- _Exercise directions_: Images are to be left out; everything else in the listing should be repeated exactly.

- _Provided information_:
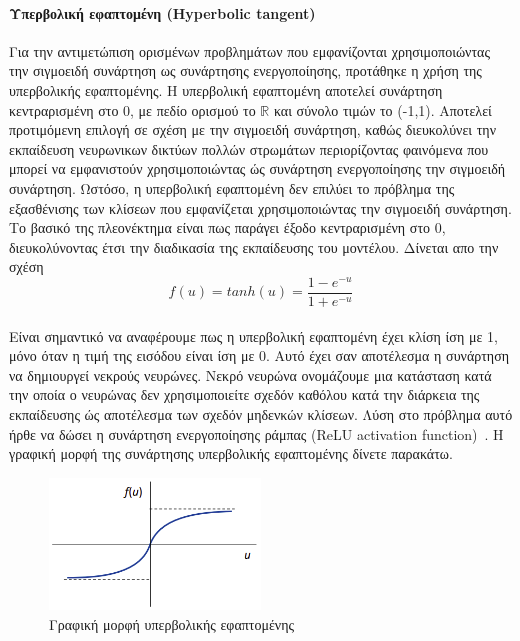 \documentclass[12pt]{article}
\numberwithin{equation}{section}
\begin{document}
\paragraph{Υπερβολική εφαπτομένη (Hyperbolic tangent)\\[0.5cm]}

Για την αντιμετώπιση ορισμένων προβλημάτων που εμφανίζονται χρησιμοποιώντας την σιγμοειδή συνάρτηση ως συνάρτησης ενεργοποίησης, προτάθηκε η χρήση της υπερβολικής εφαπτομένης. Η υπερβολική εφαπτομένη αποτελεί συνάρτηση κεντραρισμένη στο 0, με πεδίο ορισμού το \(\mathbb{R}\) και σύνολο τιμών το (-1,1). Αποτελεί προτιμόμενη επιλογή σε σχέση με την σιγμοειδή συνάρτηση, καθώς διευκολύνει την εκπαίδευση νευρωνικων δικτύων πολλών στρωμάτων περιορίζοντας φαινόμενα που μπορεί να εμφανιστούν χρησιμοποιώντας ώς συνάρτηση ενεργοποίησης την σιγμοειδή συνάρτηση. Ωστόσο, η υπερβολική εφαπτομένη δεν επιλύει το πρόβλημα της εξασθένισης των κλίσεων που εμφανίζεται χρησιμοποιώντας την σιγμοειδή συνάρτηση. Το βασικό της πλεονέκτημα είναι πως παράγει έξοδο κεντραρισμένη στο 0, διευκολύνοντας έτσι την διαδικασία της εκπαίδευσης του μοντέλου. Δίνεται απο την σχέση \\

\begin{equation}
f(u) = tanh(u) = \frac{1 - e^{-u}}{1 + e^{-u}}
\end{equation}\\

Είναι σημαντικό να αναφέρουμε πως η υπερβολική εφαπτομένη έχει κλίση ίση με 1, μόνο όταν η τιμή της εισόδου είναι ίση με 0. Αυτό έχει σαν αποτέλεσμα η συνάρτηση να δημιουργεί νεκρούς νευρώνες. Νεκρό νευρώνα ονομάζουμε μια κατάσταση κατά την οποία ο νευρώνας δεν χρησιμοποιείτε σχεδόν καθόλου κατά την διάρκεια της εκπαίδευσης ώς αποτέλεσμα των σχεδόν μηδενκών κλίσεων. Λύση στο πρόβλημα αυτό ήρθε να δώσει η συνάρτηση ενεργοποίησης ράμπας (ReLU activation function)~\cite{nwankpa2018activationfunctionscomparisontrends}. Η γραφική μορφή της συνάρτησης υπερβολικής εφαπτομένης δίνετε παρακάτω.\\

\begin{figure}[h!]
  \centering
  \includegraphics[width=0.5\textwidth]{images/Tanh.png} %
  \caption{Γραφική μορφή υπερβολικής εφαπτομένης}
  \label{figure 13}
\end{figure} 
\end{document}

- _Answer for the task_:
 \documentclass[12pt]{article}
\numberwithin{equation}{section}
\begin{document}
\paragraph{Υπερβολική εφαπτομένη (Hyperbolic tangent)\\[0.5cm]}

Για την αντιμετώπιση ορισμένων προβλημάτων που εμφανίζονται χρησιμοποιώντας την σιγμοειδή συνάρτηση ως συνάρτησης ενεργοποίησης, προτάθηκε η χρήση της υπερβολικής εφαπτομένης. Η υπερβολική εφαπτομένη αποτελεί συνάρτηση κεντραρισμένη στο 0, με πεδίο ορισμού το \(\mathbb{R}\) και σύνολο τιμών το (-1,1). Αποτελεί προτιμόμενη επιλογή σε σχέση με την σιγμοειδή συνάρτηση, καθώς διευκολύνει την εκπαίδευση νευρωνικων δικτύων πολλών στρωμάτων περιορίζοντας φαινόμενα που μπορεί να εμφανιστούν χρησιμοποιώντας ώς συνάρτηση ενεργοποίησης την σιγμοειδή συνάρτηση. Ωστόσο, η υπερβολική εφαπτομένη δεν επιλύει το πρόβλημα της εξασθένισης των κλίσεων που εμφανίζεται χρησιμοποιώντας την σιγμοειδή συνάρτηση. Το βασικό της πλεονέκτημα είναι πως παράγει έξοδο κεντραρισμένη στο 0, διευκολύνοντας έτσι την διαδικασία της εκπαίδευσης του μοντέλου. Δίνεται απο την σχέση \\

\begin{equation}
f(u) = tanh(u) = \frac{1 - e^{-u}}{1 + e^{-u}}
\end{equation}\\

Είναι σημαντικό να αναφέρουμε πως η υπερβολική εφαπτομένη έχει κλίση ίση με 1, μόνο όταν η τιμή της εισόδου είναι ίση με 0. Αυτό έχει σαν αποτέλεσμα η συνάρτηση να δημιουργεί νεκρούς νευρώνες. Νεκρό νευρώνα ονομάζουμε μια κατάσταση κατά την οποία ο νευρώνας δεν χρησιμοποιείτε σχεδόν καθόλου κατά την διάρκεια της εκπαίδευσης ώς αποτέλεσμα των σχεδόν μηδενκών κλίσεων. Λύση στο πρόβλημα αυτό ήρθε να δώσει η συνάρτηση ενεργοποίησης ράμπας (ReLU activation function)~\cite{nwankpa2018activationfunctionscomparisontrends}. Η γραφική μορφή της συνάρτησης υπερβολικής εφαπτομένης δίνετε παρακάτω.\\

\begin{figure}[h!]
  \centering
  \includegraphics[width=0.5\textwidth]{images/Tanh.png} %
  \caption{Γραφική μορφή υπερβολικής εφαπτομένης}
  \label{figure 13}
\end{figure} 
\end{document}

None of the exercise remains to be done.